**Goal of the exercise:** Below are some records. Retype exactly the lines from the one containing "동사를 이을 때는 병렬이" through the one containing "F_2(s) := 1 - F_1(s)", both included, skipping every picture.

══ Exercise input

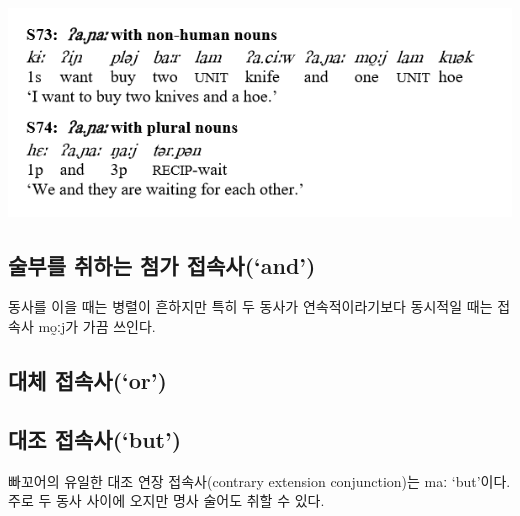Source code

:\includegraphics{Pacoh/src/PacohS73.png}

\subsection{술부를 취하는 첨가 접속사(`and')}
동사를 이을 때는 병렬이 흔하지만 특히 두 동사가 연속적이라기보다 동시적일 때는 접속사 mo̰ːj가 가끔 쓰인다.

\subsection{대체 접속사(`or')}
\omission

\subsection{대조 접속사(`but')}
빠꼬어의 유일한 대조 연장 접속사(contrary extension conjunction)는 maː `but'이다. 주로 두 동사 사이에 오지만 명사 술어도 취할 수 있다.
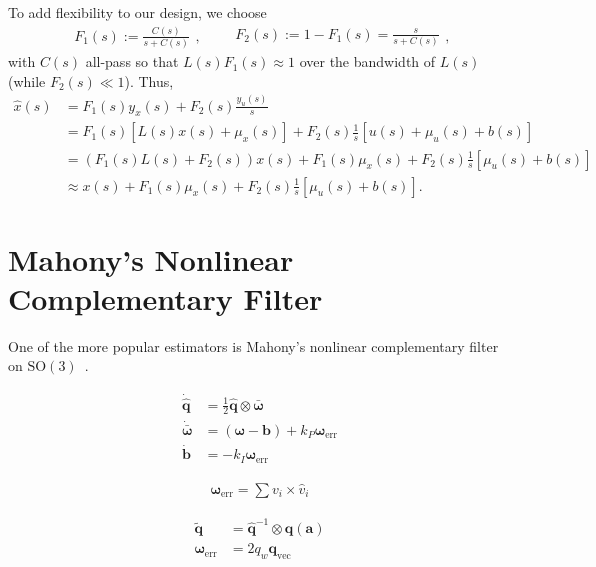 \documentclass[a4paper]{article}
\begin{document}
To add flexibility to our design, we choose
\begin{equation}
\begin{split}
F_1(s) := \frac{C(s)}{s + C(s)}
\end{split},
\qquad
\begin{split}
F_2(s) := 1 - F_1(s) = \frac{s}{s + C(s)}
\end{split},
\end{equation}
with $C(s)$ all-pass so that $L(s)F_1(s)\approx1$ over the bandwidth of $L(s)$ (while $F_2(s)\ll1$).
Thus,
\begin{align}
\hat{x}(s) &= F_1(s)y_x(s) + F_2(s)\frac{y_u(s)}{s} \nonumber \\
           &= F_1(s)\left[L(s)x(s) + \mu_x(s)\right] + F_2(s)\frac{1}{s}\left[u(s) + \mu_u(s) + b(s)\right] \nonumber \\
           &= (F_1(s)L(s)+F_2(s))x(s) + F_1(s)\mu_x(s) + F_2(s)\frac{1}{s}\left[\mu_u(s) + b(s)\right] \nonumber \\
           &\approx x(s) + F_1(s)\mu_x(s) + F_2(s)\frac{1}{s}\left[\mu_u(s) + b(s)\right].
\end{align}

\section*{Mahony's Nonlinear Complementary Filter}
One of the more popular estimators is Mahony's nonlinear complementary filter on $\mathrm{SO}(3)$~\cite{Mahony2008}.

\begin{align}
  \dot{\bm{\hat{q}}} &= \frac{1}{2} \hat{\bm q} \otimes \bm{\bar \omega} \\
  \dot{\bm{\bar \omega}} &= (\bm{\omega} - \bm{b}) + k_P\bm{\omega}_\text{err} \\
  \dot{\bm{b}} &= -k_I\bm{\omega}_\text{err}
\end{align}

\begin{align}
  \bm{\omega}_\text{err} = \sum v_i \times \hat{v}_i
\end{align}

\begin{align}
  \tilde{\bm{q}} &= \hat{\bm q}^{-1} \otimes \bm{q}(\bm{a}) \\
  \bm{\omega}_\text{err} &= 2 q_w \bm{q}_\text{vec}
\end{align}



\end{document}

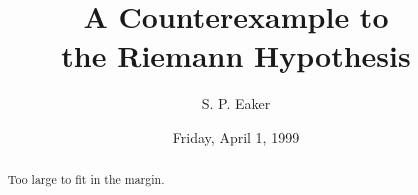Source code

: \documentclass[someoption]{UAmathtalk}
\author{S. P. Eaker}
\title{A Counterexample to\\ the Riemann Hypothesis}
\date{Friday, April 1, 1999}
\begin{document}
\maketitle

\begin{abstract}
  Too large to fit in the margin.
\end{abstract}
\end{document}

════

**Output of the exercise:**
동사를 이을 때는 병렬이 흔하지만 특히 두 동사가 연속적이라기보다 동시적일 때는 접속사 mo̰ːj가 가끔 쓰인다.

\subsection{대체 접속사(`or')}
\omission

\subsection{대조 접속사(`but')}
빠꼬어의 유일한 대조 연장 접속사(contrary extension conjunction)는 maː `but'이다. 주로 두 동사 사이에 오지만 명사 술어도 취할 수 있다.
 \documentclass[a4paper]{article}
\begin{document}
To add flexibility to our design, we choose
\begin{equation}
\begin{split}
F_1(s) := \frac{C(s)}{s + C(s)}
\end{split},
\qquad
\begin{split}
F_2(s) := 1 - F_1(s) = \frac{s}{s + C(s)}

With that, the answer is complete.